Dickson thanked PSA Executive Director Gary Larrowe, consulting engineers The Lane Group, staff, and the law offices of Sands Anderson “for assisting in this win for the citizens of Carroll County. We look forward to continuing to work with Rural Development on future projects; however this is a monumental win.”
Following the announcement of the appeal ruling, each PSA member offered their reactions. Jeannette Dalton wondered aloud how much money Gregson made off the situation.
“I think it is interesting a whistleblower can get paid up to 30 percent of the cost, sometimes even if they don’t win the appeal,” Dalton said. “I just wonder how much the whistleblower got this time?”
PSA member William Payne said it was a shame the Authority had to “go through that and its cost.” Dickson added the entire process cost the county “tens of thousands of dollars.”
“And it really gets to you when the whistleblower is not even a citizen, not a taxpayer,” Dickson said. “The question was asked to me whether you could turn around and sue, blow the whistle on the whistleblower.”
Payne asked if the $266,000 had been returned yet to the PSA. Dickson said it was in the process.
Littrell said it has been a difficult road for the PSA, but added that perseverance paid off.
“I think it’s good for the citizens of Carroll County and there will be a lot of folks who will have the opportunity to be served by these dollars when they come back,” Littrell said.
Dalton said the PSA knew its appeal would work.
“When you are honest and do the best you can, it usually works in your favor,” she said.
PSA member James Light said he hoped the county’s citizens would realize the Authority handled the matter in an upfront manner.
“I hope that this makes the front page and the citizens see everything was on the up and up; there was nothing hid, nothing underhanded, everything was right,” Light said. “This should have never happened and it will be right from now on.”
Littrell said the PSA “got the stuffing kicked out of us” when it got the demand letter last fall from Rural Development.
“It certainly took us by surprise, but I felt like in the long run justice will prevail. We went through the proper channels and I’m just glad we can release this letter to the public,” Littrell said. “What we tried to do was right and we are going to get our money back.”

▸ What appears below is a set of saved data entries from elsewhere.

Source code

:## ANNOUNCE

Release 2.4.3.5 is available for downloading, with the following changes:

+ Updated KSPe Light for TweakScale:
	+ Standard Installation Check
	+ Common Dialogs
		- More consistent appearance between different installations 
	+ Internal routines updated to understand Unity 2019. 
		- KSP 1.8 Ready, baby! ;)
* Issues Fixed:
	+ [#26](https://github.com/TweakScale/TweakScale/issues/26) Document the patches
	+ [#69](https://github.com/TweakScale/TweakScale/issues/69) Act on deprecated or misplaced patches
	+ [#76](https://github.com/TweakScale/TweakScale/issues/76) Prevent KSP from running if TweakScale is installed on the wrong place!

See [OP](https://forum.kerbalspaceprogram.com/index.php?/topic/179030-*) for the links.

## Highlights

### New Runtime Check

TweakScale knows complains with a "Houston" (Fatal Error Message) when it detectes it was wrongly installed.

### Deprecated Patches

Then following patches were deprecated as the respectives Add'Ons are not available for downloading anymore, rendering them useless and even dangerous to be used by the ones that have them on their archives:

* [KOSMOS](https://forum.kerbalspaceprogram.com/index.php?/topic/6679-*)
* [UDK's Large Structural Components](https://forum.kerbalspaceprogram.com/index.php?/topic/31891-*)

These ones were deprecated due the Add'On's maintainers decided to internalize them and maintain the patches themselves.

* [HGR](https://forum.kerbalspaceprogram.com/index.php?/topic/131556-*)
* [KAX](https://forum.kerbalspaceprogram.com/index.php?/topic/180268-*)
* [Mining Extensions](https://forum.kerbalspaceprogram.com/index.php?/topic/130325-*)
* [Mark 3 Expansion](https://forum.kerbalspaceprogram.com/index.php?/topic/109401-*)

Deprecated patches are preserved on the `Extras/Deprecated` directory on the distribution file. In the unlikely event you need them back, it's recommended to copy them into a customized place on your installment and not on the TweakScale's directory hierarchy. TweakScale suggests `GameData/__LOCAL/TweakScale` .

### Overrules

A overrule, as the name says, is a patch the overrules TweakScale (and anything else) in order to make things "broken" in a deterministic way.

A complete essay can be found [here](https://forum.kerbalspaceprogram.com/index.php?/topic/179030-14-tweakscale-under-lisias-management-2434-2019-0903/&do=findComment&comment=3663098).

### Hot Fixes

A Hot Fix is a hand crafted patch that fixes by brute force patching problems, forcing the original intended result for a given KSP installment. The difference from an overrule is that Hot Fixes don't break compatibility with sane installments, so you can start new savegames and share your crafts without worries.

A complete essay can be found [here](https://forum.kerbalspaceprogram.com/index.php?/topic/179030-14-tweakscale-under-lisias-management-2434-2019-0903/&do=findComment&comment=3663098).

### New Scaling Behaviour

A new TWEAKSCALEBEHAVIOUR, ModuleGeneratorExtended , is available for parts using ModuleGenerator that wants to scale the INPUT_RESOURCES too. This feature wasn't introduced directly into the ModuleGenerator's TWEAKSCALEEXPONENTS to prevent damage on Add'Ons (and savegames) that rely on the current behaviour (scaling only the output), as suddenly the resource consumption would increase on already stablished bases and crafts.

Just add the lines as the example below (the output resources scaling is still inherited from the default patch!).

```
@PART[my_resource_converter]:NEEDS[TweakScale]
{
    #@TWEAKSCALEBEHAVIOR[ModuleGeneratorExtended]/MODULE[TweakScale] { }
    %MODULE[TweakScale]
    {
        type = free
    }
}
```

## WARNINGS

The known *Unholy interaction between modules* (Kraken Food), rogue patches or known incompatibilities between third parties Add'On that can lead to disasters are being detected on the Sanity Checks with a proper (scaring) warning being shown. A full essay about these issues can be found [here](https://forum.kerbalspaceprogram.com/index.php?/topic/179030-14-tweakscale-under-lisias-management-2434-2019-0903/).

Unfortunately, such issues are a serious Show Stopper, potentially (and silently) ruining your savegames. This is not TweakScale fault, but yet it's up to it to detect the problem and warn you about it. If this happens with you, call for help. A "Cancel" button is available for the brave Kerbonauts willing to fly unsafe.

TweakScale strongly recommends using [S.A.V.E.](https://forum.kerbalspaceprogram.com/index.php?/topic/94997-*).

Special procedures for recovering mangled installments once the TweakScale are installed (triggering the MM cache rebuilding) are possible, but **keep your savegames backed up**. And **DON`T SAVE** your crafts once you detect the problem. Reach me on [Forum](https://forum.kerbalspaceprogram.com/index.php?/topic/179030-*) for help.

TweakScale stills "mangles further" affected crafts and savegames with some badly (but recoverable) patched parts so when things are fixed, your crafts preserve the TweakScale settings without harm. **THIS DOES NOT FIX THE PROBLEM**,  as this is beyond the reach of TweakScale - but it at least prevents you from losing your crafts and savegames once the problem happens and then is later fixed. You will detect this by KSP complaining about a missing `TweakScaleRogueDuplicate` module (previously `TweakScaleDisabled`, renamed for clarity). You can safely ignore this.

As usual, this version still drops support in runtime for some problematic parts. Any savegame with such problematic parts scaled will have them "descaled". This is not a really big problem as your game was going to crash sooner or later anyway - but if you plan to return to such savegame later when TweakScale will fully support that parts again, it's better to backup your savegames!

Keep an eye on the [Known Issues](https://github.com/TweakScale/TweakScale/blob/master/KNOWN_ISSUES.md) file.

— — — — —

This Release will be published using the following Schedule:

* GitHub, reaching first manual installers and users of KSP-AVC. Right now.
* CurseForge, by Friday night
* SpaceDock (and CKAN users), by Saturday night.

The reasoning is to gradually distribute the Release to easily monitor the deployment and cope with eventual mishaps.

Added Dickson, “It just shows you the integrity of the PSA as a whole. When they asked for the check and money back, we sent the money back. We didn’t delay, but we went through the procedures and appealed. We won that appeal and waited to see. We remained honest and worked with integrity. We didn’t try to destroy one person or organization. We just continued with we thought they were wrong. The deciding person, when he looked at all things, decided they erred and we were in the right. I’m glad we won, but I’m still glad we did the right thing.”